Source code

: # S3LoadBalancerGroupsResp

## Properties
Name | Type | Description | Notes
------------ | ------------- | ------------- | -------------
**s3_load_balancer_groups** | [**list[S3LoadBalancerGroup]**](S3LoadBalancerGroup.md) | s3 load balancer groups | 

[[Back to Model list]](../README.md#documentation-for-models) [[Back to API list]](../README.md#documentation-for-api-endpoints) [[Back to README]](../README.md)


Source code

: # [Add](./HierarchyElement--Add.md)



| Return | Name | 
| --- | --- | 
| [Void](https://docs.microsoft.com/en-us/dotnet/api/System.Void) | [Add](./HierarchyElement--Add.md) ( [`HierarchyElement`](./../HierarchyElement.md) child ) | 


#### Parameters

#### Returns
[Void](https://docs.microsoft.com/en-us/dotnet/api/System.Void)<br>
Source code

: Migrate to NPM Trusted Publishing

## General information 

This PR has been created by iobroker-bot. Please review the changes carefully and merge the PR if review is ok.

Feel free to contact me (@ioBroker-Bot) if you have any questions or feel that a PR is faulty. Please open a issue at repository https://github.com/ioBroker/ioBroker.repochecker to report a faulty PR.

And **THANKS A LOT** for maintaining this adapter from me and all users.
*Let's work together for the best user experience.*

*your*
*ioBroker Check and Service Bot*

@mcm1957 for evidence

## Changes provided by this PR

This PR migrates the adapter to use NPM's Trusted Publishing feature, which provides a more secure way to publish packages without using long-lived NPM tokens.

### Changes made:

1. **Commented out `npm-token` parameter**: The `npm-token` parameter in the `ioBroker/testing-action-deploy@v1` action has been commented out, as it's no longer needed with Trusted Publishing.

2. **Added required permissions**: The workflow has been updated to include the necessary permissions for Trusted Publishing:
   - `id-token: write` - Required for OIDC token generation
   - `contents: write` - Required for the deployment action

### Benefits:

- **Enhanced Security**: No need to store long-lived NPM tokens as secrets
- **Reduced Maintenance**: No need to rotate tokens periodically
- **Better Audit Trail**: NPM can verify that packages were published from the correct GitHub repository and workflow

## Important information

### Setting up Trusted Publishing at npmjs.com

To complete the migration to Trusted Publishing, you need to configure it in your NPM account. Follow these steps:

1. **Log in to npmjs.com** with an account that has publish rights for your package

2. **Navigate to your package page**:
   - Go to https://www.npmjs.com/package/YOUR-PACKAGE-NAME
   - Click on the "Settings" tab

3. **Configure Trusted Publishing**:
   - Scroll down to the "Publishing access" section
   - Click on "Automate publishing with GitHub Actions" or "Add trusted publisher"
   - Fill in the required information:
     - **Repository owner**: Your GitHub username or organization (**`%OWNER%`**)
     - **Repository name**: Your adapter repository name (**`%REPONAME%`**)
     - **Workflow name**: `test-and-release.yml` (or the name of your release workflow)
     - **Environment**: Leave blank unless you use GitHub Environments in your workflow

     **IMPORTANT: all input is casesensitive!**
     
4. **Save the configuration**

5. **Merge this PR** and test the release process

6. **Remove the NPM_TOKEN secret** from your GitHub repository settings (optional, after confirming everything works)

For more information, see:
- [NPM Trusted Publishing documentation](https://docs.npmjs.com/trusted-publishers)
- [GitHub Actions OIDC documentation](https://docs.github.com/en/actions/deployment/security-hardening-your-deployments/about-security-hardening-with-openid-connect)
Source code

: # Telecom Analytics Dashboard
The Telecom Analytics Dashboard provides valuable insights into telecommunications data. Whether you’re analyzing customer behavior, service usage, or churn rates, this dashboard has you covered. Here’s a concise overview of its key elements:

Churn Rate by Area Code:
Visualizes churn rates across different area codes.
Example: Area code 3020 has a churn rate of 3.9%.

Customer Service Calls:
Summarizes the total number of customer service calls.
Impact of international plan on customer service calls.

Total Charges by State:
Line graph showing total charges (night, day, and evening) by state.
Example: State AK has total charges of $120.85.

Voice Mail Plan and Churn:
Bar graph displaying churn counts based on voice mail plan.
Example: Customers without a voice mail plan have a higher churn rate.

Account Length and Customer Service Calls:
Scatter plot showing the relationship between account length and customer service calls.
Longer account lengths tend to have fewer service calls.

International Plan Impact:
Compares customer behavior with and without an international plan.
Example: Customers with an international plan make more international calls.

Your objective ▸
Look through the data above for the word "packages". Report each line where it occurs.

Solution below ▸
This PR migrates the adapter to use NPM's Trusted Publishing feature, which provides a more secure way to publish packages without using long-lived NPM tokens.
- **Better Audit Trail**: NPM can verify that packages were published from the correct GitHub repository and workflow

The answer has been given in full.